Magistrado ResponsávelANABELA RUSSO
Data da Resolução31 de Maio de 2023
EmissorSupremo Tribunal Administrativo (Portugal)

ACÓRDÃO 1. RELATÓRIO 1.1.

“A..., S.A.” intentou Impugnação Judicial contra os actos de liquidação de Imposto sobre o Valor Acrescentado (IVA) e juros compensatórios, relativos aos períodos de Dezembro do ano 2017 e de Dezembro do ano 2018, no valor total de € 58.762,00, relativas a correcções realizadas pela Autoridade Tributária nos montantes a reembolsar.

1.2.

Como fundamento da sua pretensão anulatória alegou, em síntese, que as facturas subjacentes às correcções resultaram de serviços de consultoria e agenciamento de transmissões onerosas de alienação de participações sociais suas e para aquisições de participações sociais noutra sociedade, as quais devem ser qualificadas como despesas gerais de natureza administrativa e enquadradas no conceito de actividade económica, que as mediadoras liquidaram IVA, que pagou, e consequentemente que lhe deve ser reconhecido o direito á sua dedução.

1.3.

Por sentença do Tribunal Administrativo e Fiscal de Loulé a referida Impugnação Judicial foi julgada improcedente e a então Impugnante e doravante Recorrente, inconformada, recorreu para este Supremo Tribunal, concluindo as alegações oportunamente apresentadas nos seguintes termos: «1ª – O fundamento do recurso consiste na discordância quanto à interpretação e aplicação da lei substantiva efectuada pelo Tribunal “a quo”.

  1. – Os actos de comércio de alienação e de aquisição de acções por uma sociedade anónima a outra são actos de comércio por natureza e objectivos e, consequentemente, integram-se numa actividade económica (1ª parte do artº 2º Cód. Com.), quer sejam praticados directamente pela recorrente, quer por intermediários (artº 230º nº 3 Cód. Com. – agenciação de negócio – e artºs 289º e 294º Cód. Val. Mobiliários).

  2. - As acções são bens económicos por serem títulos de crédito representativos de valores transacionáveis.

  3. – O artº 2º Cód. Com. remete, no caso em apreço, para os artºs 104º e seguintes do mesmo Código, actualmente revogados e substituídos pelo Cód. das Sociedades Comerciais ( nº 2 do artº 1º Cod. Soc. Com., segundo o qual são sociedades comerciais aquelas que tenham por objecto a prática de actos de comércio).

  4. – Os actos de aquisição e de alienação de acções não estão sujeitos a IVA por não se encontrarem compreendidos nos pressupostos de incidência do CIVA.

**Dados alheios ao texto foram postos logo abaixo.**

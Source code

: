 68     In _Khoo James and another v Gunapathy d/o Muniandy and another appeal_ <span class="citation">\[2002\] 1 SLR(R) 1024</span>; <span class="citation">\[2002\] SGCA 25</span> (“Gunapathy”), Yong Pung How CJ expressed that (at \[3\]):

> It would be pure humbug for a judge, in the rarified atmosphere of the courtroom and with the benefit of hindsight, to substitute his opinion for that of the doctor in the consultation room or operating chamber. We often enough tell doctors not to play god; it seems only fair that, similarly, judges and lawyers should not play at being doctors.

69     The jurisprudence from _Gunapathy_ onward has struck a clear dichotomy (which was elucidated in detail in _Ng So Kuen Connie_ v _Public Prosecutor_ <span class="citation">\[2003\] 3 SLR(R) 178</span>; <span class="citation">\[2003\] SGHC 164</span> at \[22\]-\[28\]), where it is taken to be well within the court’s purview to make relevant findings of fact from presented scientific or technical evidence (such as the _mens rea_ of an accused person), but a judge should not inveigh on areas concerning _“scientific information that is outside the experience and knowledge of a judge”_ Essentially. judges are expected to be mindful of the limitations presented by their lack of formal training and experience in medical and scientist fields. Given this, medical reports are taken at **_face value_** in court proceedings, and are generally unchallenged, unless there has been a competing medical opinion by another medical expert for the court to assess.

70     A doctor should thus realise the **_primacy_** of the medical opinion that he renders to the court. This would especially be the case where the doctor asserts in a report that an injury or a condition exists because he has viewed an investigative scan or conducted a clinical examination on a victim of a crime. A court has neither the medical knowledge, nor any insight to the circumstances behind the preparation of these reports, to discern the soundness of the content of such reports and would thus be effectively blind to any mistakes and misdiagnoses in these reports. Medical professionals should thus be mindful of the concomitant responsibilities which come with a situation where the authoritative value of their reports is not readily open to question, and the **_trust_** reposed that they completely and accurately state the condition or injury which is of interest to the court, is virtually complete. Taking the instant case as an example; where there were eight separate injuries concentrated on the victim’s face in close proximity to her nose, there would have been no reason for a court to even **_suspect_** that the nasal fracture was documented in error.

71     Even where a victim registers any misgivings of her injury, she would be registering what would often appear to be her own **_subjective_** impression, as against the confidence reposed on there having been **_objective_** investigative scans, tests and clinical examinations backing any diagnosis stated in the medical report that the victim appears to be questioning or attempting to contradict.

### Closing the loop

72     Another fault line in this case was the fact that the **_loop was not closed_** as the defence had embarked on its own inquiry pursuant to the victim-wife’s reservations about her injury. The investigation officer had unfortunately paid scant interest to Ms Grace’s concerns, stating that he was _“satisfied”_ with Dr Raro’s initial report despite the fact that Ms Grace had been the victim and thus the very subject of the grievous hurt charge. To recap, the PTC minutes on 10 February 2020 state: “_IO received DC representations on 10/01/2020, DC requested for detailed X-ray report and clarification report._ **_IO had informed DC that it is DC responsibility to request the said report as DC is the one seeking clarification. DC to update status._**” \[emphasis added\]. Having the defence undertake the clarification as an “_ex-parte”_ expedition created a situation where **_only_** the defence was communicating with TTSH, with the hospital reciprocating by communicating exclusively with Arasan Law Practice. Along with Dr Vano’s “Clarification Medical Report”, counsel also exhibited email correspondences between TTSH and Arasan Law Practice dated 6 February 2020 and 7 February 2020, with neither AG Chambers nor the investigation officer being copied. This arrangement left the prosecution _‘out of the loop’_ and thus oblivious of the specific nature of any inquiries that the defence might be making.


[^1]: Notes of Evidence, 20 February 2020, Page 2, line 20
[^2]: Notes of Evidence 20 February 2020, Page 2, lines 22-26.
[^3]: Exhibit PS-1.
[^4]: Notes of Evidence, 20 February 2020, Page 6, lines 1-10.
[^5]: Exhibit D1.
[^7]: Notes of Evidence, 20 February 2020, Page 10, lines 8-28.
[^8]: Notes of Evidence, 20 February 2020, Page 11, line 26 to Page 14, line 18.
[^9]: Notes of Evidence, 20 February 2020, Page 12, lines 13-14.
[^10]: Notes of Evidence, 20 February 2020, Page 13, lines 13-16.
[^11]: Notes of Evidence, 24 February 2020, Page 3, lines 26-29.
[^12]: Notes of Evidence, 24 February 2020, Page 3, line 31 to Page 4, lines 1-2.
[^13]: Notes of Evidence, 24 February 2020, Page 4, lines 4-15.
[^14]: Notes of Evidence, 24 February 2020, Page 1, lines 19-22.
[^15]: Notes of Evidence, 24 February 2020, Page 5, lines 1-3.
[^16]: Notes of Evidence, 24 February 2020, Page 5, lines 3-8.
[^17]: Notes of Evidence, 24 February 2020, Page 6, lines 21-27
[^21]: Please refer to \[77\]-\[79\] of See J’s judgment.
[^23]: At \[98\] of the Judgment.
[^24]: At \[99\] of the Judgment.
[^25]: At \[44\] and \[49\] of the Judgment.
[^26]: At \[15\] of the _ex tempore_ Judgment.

  5. – Os serviços de consultoria e de mediação prestados pelas duas mediadoras (B... Unipessoal, Lda. e C..., Lda.) estão sujeitos a IVA, por elas liquidado (nº 1 al. a) do artº 1º e nº 1 al. a) do artº 2º, ambos do CIVA) e têm a natureza de despesas gerais da sociedade anónima recorrente.

  6. – As operações de transmissão de participações sociais são transmissões não sujeitas por não estarem previstas nas normas de incidência do IVA, pelo que não podem ser consideradas nem isentas, nem não isentas, sendo a isenção uma excepção à sujeição, não compreendida no artº 20º nº 1 al. a) do CIVA, “in fine”.

  7. – Da conjugação e interpretação do artº 19º e artº 2º ambos do CIVA, não se vislumbra que seja pressuposto do direito à dedução do IVA de bens e serviços que esteja directamente relacionado com o exercício da actividade da recorrente e facturado por outra entidade.

  8. – A interpretação da norma jurídica e dos factos tributários que dão lugar à exigência ou não de imposto, é indispensável à correcta aplicação da norma jurídica.

  9. – A aplicação automática da lei fiscal não se adequa à defesa do legítimo interesse e segurança jurídica da contribuinte/recorrente.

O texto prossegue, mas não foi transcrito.